Mr. Péladeau said his newsrooms work in total independence, but contrary accounts have long circulated in Quebec. Even PQ candidate Alexis Deschênes, who quit Quebecor’s TVA in 2010, has said he left journalism partly because his independence was undermined by directives from above. “Freedom of the press is being undermined. I fought daily battles,” he told Le Soleil just after tendering his resignation.
In Quebec City, where the Liberals compete with the right-leaning Coalition Avenir Québec for seats, Mr. Péladeau is highly regarded for spearheading an effort to secure a new publicly funded arena, and his so far unfulfilled attempt to bring an NHL team.
Mr. Couillard suggested the media mogul’s newfound taste for partisan pro-independence politics throws the possibility of getting a hockey franchise in jeopardy.

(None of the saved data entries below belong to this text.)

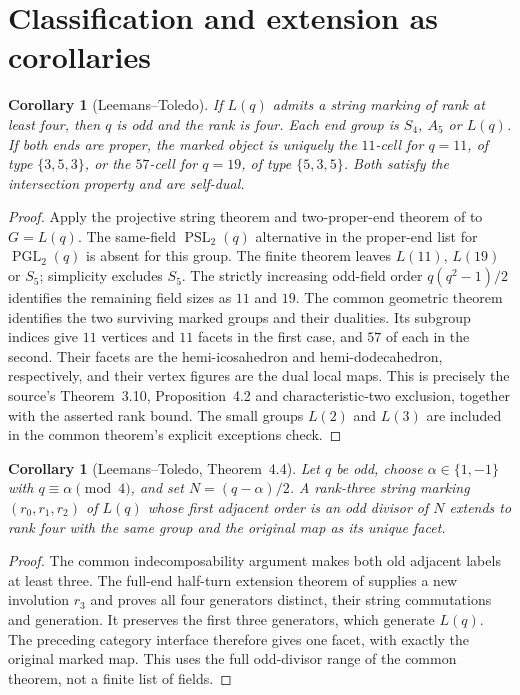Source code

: \documentclass[11pt]{article}
\newtheorem{corollary}[theorem]{Corollary}
\newcommand{\PSL}{\operatorname{PSL}_2}
\newcommand{\PGL}{\operatorname{PGL}_2}
\begin{document}
\section{Classification and extension as corollaries}
\begin{corollary}[Leemans--Toledo]\label{cor:classification}
If $L(q)$ admits a string marking of rank at least four, then $q$ is odd
and the rank is four. Each end group is $S_4$, $A_5$ or $L(q)$.
If both ends are proper, the marked object is uniquely the $11$-cell for
$q=11$, of type $\{3,5,3\}$, or the $57$-cell for $q=19$, of type
$\{5,3,5\}$. Both satisfy the intersection property and are self-dual.
\end{corollary}
\begin{proof}
Apply the projective string theorem and two-proper-end theorem of
\cite[Theorems~4 and~6]{U} to $G=L(q)$. The same-field $\PSL(q)$ alternative in the
proper-end list for $\PGL(q)$ is absent for this group. The finite
theorem leaves $L(11)$, $L(19)$ or $S_5$; simplicity excludes $S_5$.
The strictly increasing odd-field order $q(q^2-1)/2$ identifies the
remaining field sizes as $11$ and $19$. The common geometric theorem
identifies the two surviving marked groups and their
dualities. Its subgroup indices give $11$ vertices and $11$ facets in
the first case, and $57$ of each in the second. Their facets are the
hemi-icosahedron and hemi-dodecahedron, respectively, and their vertex
figures are the dual local maps. This is precisely the source's
Theorem~3.10, Proposition~4.2 and characteristic-two exclusion, together
with the asserted rank bound. The small groups $L(2)$ and $L(3)$ are
included in the common theorem's explicit exceptions check.
\end{proof}

\begin{corollary}[Leemans--Toledo, Theorem~4.4]\label{cor:extension}
Let $q$ be odd, choose $\alpha\in\{1,-1\}$ with
$q\equiv\alpha\pmod4$, and set $N=(q-\alpha)/2$. A rank-three string
marking $(r_0,r_1,r_2)$ of $L(q)$ whose first adjacent order is an odd
divisor of $N$ extends to rank four with the same group and the original
map as its unique facet.
\end{corollary}
\begin{proof}
The common indecomposability argument makes both old adjacent labels
at least three. The full-end half-turn extension theorem of
\cite[Theorem~9]{U} supplies a new
involution $r_3$ and proves all four generators distinct, their string
commutations and generation. It preserves the first three generators,
which generate $L(q)$. The preceding category interface therefore gives
one facet, with exactly the original marked map. This uses the full
odd-divisor range of the common theorem, not a finite list of fields.
\end{proof}
\end{document}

“It’s fundamentally a business transaction, and they’re mixing a business transaction with partisan politics, with a party that advocates the breakup of Canada. All of this together will not leave a very nice smell” with the NHL, he said.

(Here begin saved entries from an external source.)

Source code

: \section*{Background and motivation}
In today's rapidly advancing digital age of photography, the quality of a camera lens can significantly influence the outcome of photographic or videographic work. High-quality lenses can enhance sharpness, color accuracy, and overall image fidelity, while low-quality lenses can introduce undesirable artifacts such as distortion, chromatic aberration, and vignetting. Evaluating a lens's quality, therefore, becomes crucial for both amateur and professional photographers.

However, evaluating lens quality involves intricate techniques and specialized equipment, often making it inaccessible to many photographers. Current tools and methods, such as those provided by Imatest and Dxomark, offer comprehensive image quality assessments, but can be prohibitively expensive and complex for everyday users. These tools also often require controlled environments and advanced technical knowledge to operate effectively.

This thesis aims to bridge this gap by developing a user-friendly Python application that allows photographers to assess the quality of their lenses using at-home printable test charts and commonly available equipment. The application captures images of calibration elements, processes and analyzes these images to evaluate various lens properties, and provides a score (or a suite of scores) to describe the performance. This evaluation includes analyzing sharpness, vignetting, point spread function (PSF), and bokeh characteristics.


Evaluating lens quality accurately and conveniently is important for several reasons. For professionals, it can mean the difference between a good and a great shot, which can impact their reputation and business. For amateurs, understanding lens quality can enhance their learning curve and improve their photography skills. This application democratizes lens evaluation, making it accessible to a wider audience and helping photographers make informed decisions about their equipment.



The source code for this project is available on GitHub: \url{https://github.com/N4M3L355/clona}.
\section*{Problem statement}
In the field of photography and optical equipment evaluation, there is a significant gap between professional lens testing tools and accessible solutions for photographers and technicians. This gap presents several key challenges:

“Quebec City has been putting money into getting an NHL team. I would see this as a threat. I’m not saying it’s going to cancel the project, but it’s definitely a negative.”

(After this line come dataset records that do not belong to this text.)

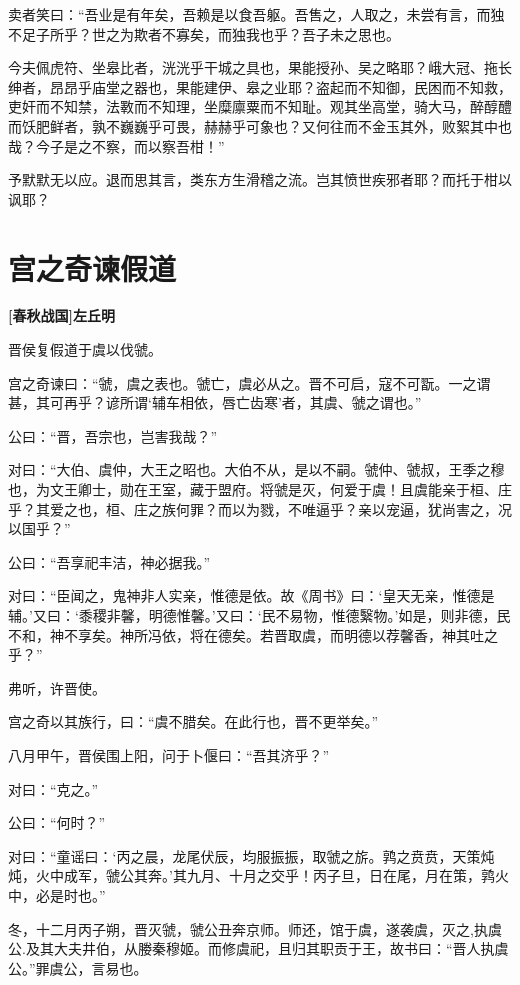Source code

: \documentclass[UTF8,titlepage,oneside]{ctexbook}
\begin{document}
卖者笑曰：“吾业是有年矣，吾赖是以食吾躯。吾售之，人取之，未尝有言，而独不足子所乎？世之为欺者不寡矣，而独我也乎？吾子未之思也。


今夫佩虎符、坐皋比者，洸洸乎干城之具也，果能授孙、吴之略耶？峨大冠、拖长绅者，昂昂乎庙堂之器也，果能建伊、皋之业耶？盗起而不知御，民困而不知救，吏奸而不知禁，法斁而不知理，坐糜廪粟而不知耻。观其坐高堂，骑大马，醉醇醴而饫肥鲜者，孰不巍巍乎可畏，赫赫乎可象也？又何往而不金玉其外，败絮其中也哉？今子是之不察，而以察吾柑！”


予默默无以应。退而思其言，类东方生滑稽之流。岂其愤世疾邪者耶？而托于柑以讽耶？



\chapter*{宫之奇谏假道}
\begin{center}
	\textbf{[春秋战国]左丘明}
\end{center}


晋侯复假道于虞以伐虢。


宫之奇谏曰：“虢，虞之表也。虢亡，虞必从之。晋不可启，寇不可翫。一之谓甚，其可再乎？谚所谓‘辅车相依，唇亡齿寒’者，其虞、虢之谓也。”


公曰：“晋，吾宗也，岂害我哉？”


对曰：“大伯、虞仲，大王之昭也。大伯不从，是以不嗣。虢仲、虢叔，王季之穆也，为文王卿士，勋在王室，藏于盟府。将虢是灭，何爱于虞！且虞能亲于桓、庄乎？其爱之也，桓、庄之族何罪？而以为戮，不唯逼乎？亲以宠逼，犹尚害之，况以国乎？”


公曰：“吾享祀丰洁，神必据我。”


对曰：“臣闻之，鬼神非人实亲，惟德是依。故《周书》曰：‘皇天无亲，惟德是辅。’又曰：‘黍稷非馨，明德惟馨。’又曰：‘民不易物，惟德繄物。’如是，则非德，民不和，神不享矣。神所冯依，将在德矣。若晋取虞，而明德以荐馨香，神其吐之乎？”


弗听，许晋使。


宫之奇以其族行，曰：“虞不腊矣。在此行也，晋不更举矣。”


八月甲午，晋侯围上阳，问于卜偃曰：“吾其济乎？”


对曰：“克之。”


公曰：“何时？”


对曰：“童谣曰：‘丙之晨，龙尾伏辰，均服振振，取虢之旂。鹑之贲贲，天策炖炖，火中成军，虢公其奔。’其九月、十月之交乎！丙子旦，日在尾，月在策，鹑火中，必是时也。”


冬，十二月丙子朔，晋灭虢，虢公丑奔京师。师还，馆于虞，遂袭虞，灭之,执虞公.及其大夫井伯，从媵秦穆姬。而修虞祀，且归其职贡于王，故书曰：“晋人执虞公。”罪虞公，言易也。
\end{document}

The steel frame of the $400-million arena is already rising next to Quebec City’s old Coliseum. The previous Liberal government and the city split the construction bill and handed control over to Quebecor in exchange for a $33-million payment, $3-million a year rent, and a promise of profit sharing. The initial payment rises to $63-million if an NHL team ever materializes.
Mr. Couillard’s reaction to Mr. Péladeau’s candidacy has been subdued and limited. On Sunday they left the field open to Mr. Péladeau’s harshest critics in the labour movement and the left wing, a campaign source said.
On Monday, Mr. Couillard said repeatedly that his message discipline will remain ironclad: His party stands for the economy, the PQ for a referendum.
“[Marois] will do everything she thinks is good to break up Canada and bring separation of Quebec. Anything,” he said.